# REQUIRED WORK
Looking at the entries underneath, work out how many lines contain "Flask". Write only that number.

# AVAILABLE RECORDS

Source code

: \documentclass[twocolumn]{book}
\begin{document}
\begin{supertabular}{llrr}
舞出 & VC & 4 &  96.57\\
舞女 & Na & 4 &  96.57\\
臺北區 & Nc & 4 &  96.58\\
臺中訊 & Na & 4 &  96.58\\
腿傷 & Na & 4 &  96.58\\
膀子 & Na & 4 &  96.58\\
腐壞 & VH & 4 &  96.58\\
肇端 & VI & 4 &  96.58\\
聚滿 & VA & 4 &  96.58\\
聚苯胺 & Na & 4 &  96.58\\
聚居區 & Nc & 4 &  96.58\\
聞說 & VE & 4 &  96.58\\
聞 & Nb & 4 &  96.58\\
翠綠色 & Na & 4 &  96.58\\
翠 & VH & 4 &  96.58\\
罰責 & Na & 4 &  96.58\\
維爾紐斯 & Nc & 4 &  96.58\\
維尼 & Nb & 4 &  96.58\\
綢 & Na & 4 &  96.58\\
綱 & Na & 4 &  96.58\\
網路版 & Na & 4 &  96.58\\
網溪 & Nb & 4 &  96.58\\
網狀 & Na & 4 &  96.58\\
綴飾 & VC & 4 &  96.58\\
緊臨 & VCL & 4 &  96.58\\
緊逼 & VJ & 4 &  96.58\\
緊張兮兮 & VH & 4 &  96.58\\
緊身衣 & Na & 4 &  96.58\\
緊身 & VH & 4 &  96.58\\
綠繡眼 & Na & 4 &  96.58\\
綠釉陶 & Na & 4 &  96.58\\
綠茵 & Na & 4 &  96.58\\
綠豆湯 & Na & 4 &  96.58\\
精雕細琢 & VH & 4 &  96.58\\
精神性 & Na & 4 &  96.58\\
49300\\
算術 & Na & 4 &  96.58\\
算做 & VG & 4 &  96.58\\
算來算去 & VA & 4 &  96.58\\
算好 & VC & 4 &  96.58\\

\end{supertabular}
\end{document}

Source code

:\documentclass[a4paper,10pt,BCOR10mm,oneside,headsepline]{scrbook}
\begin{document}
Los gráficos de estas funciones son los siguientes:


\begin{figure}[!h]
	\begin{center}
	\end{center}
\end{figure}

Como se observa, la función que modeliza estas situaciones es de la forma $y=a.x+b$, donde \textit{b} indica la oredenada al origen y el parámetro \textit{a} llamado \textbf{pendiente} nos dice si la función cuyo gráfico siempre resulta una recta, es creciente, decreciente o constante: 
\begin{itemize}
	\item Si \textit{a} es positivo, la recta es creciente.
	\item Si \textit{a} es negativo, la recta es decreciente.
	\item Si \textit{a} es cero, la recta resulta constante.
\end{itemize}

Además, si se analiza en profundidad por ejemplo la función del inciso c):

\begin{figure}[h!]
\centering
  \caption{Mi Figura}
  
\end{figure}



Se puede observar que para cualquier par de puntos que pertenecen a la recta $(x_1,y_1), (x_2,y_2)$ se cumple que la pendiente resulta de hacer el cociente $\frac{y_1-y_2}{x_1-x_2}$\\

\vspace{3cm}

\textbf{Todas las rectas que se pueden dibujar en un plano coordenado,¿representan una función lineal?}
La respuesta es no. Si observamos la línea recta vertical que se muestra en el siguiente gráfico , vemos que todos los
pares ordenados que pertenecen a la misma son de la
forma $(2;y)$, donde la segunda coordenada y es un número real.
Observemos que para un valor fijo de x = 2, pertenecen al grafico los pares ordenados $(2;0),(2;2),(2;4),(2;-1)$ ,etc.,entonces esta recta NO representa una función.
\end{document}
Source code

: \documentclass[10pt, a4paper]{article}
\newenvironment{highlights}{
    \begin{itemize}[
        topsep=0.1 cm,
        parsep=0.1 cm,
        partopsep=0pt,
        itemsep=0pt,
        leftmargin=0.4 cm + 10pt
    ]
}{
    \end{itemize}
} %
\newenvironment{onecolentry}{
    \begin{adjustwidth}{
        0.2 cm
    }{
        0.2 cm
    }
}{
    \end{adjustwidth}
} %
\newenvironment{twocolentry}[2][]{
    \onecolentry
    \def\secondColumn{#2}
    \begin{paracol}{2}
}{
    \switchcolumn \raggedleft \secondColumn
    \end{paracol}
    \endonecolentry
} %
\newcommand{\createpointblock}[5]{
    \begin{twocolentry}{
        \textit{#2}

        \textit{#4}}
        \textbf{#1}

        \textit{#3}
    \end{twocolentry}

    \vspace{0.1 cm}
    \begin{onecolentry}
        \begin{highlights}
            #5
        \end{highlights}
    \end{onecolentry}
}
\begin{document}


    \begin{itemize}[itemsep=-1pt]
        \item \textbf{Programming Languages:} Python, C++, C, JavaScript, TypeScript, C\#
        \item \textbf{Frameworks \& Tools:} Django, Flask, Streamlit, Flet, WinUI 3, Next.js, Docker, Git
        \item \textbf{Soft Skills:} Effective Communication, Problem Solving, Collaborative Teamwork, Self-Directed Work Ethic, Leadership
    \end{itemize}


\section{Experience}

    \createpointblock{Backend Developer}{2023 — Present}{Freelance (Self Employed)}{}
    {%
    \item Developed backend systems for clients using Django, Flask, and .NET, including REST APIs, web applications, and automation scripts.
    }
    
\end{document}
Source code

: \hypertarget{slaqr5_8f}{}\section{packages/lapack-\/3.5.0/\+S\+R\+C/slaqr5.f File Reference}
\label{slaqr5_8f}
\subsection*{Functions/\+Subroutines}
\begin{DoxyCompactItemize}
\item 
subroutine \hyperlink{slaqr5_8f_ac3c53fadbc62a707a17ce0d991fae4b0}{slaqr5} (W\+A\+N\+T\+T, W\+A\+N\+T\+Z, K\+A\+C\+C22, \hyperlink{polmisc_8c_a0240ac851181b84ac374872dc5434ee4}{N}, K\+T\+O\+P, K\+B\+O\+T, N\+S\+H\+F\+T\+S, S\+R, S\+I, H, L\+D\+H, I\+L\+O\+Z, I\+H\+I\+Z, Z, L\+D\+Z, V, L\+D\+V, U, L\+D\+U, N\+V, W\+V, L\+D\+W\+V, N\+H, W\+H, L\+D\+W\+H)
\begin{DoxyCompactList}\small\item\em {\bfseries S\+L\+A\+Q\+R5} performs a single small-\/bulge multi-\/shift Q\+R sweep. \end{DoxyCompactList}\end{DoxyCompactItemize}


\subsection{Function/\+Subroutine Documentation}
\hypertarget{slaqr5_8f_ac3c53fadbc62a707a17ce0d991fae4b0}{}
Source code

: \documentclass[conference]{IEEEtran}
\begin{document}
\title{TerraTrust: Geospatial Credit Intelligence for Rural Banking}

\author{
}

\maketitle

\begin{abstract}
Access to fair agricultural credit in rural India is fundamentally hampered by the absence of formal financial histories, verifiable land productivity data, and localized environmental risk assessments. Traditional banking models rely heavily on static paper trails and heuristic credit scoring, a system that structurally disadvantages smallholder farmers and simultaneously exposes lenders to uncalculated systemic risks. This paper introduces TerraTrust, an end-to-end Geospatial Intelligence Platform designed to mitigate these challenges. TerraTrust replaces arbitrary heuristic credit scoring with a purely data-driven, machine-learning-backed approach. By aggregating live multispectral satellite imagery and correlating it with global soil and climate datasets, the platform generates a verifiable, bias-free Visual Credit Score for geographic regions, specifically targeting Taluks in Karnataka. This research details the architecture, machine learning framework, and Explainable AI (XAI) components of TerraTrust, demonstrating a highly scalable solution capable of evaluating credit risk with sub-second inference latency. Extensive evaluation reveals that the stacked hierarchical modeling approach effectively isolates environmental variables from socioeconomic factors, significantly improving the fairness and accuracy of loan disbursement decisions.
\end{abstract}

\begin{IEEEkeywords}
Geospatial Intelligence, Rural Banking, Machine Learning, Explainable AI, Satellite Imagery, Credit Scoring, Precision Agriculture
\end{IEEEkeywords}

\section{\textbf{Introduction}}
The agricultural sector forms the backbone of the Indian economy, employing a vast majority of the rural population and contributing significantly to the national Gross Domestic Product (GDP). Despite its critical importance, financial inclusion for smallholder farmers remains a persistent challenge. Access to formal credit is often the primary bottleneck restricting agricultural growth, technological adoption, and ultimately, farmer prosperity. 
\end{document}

# THE ANSWER
2